*** INPUT MATERIAL Section Begins ***

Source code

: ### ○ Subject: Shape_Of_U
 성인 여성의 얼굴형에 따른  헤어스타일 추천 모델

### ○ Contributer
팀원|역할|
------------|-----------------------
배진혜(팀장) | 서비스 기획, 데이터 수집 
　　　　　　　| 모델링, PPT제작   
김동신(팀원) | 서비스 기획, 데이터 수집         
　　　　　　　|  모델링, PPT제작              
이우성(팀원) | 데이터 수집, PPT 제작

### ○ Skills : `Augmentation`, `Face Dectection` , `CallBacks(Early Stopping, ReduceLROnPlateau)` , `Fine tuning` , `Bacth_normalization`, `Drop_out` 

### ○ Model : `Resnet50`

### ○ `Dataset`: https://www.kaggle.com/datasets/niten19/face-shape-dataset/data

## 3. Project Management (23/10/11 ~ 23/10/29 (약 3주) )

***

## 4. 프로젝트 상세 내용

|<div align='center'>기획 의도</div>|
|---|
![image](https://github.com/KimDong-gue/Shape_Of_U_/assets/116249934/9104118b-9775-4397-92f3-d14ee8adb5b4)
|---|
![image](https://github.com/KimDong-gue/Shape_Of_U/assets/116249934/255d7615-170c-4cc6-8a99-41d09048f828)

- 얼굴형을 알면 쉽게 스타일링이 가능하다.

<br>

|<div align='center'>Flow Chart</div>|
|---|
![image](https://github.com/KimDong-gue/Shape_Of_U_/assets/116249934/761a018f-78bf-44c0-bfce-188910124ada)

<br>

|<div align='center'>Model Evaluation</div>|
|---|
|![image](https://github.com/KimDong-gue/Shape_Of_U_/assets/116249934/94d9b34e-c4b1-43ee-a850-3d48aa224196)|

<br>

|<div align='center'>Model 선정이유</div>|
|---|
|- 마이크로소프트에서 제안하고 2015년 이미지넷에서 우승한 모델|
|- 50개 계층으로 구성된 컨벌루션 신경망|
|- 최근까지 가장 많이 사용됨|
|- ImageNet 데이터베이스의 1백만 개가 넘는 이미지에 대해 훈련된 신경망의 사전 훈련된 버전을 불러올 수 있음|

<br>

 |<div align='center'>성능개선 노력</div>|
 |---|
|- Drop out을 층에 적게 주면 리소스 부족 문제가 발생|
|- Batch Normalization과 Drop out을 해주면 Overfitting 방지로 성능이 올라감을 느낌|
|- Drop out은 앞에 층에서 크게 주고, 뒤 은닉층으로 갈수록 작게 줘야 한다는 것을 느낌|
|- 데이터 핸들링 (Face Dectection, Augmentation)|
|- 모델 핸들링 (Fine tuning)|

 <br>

*** INPUT MATERIAL Section Ends ***

WHAT YOU WILL DO
Repeat all the entries above without altering anything.

RESPONSE
Source code

: ### ○ Subject: Shape_Of_U
 성인 여성의 얼굴형에 따른  헤어스타일 추천 모델

### ○ Contributer
팀원|역할|
------------|-----------------------
배진혜(팀장) | 서비스 기획, 데이터 수집 
　　　　　　　| 모델링, PPT제작   
김동신(팀원) | 서비스 기획, 데이터 수집         
　　　　　　　|  모델링, PPT제작              
이우성(팀원) | 데이터 수집, PPT 제작

### ○ Skills : `Augmentation`, `Face Dectection` , `CallBacks(Early Stopping, ReduceLROnPlateau)` , `Fine tuning` , `Bacth_normalization`, `Drop_out` 

### ○ Model : `Resnet50`

### ○ `Dataset`: https://www.kaggle.com/datasets/niten19/face-shape-dataset/data

## 3. Project Management (23/10/11 ~ 23/10/29 (약 3주) )

***

## 4. 프로젝트 상세 내용

|<div align='center'>기획 의도</div>|
|---|
![image](https://github.com/KimDong-gue/Shape_Of_U_/assets/116249934/9104118b-9775-4397-92f3-d14ee8adb5b4)
|---|
![image](https://github.com/KimDong-gue/Shape_Of_U/assets/116249934/255d7615-170c-4cc6-8a99-41d09048f828)

- 얼굴형을 알면 쉽게 스타일링이 가능하다.

<br>

|<div align='center'>Flow Chart</div>|
|---|
![image](https://github.com/KimDong-gue/Shape_Of_U_/assets/116249934/761a018f-78bf-44c0-bfce-188910124ada)

<br>

|<div align='center'>Model Evaluation</div>|
|---|
|![image](https://github.com/KimDong-gue/Shape_Of_U_/assets/116249934/94d9b34e-c4b1-43ee-a850-3d48aa224196)|

<br>

|<div align='center'>Model 선정이유</div>|
|---|
|- 마이크로소프트에서 제안하고 2015년 이미지넷에서 우승한 모델|
|- 50개 계층으로 구성된 컨벌루션 신경망|
|- 최근까지 가장 많이 사용됨|
|- ImageNet 데이터베이스의 1백만 개가 넘는 이미지에 대해 훈련된 신경망의 사전 훈련된 버전을 불러올 수 있음|

<br>

 |<div align='center'>성능개선 노력</div>|
 |---|
|- Drop out을 층에 적게 주면 리소스 부족 문제가 발생|
|- Batch Normalization과 Drop out을 해주면 Overfitting 방지로 성능이 올라감을 느낌|
|- Drop out은 앞에 층에서 크게 주고, 뒤 은닉층으로 갈수록 작게 줘야 한다는 것을 느낌|
|- 데이터 핸들링 (Face Dectection, Augmentation)|
|- 모델 핸들링 (Fine tuning)|

 <br>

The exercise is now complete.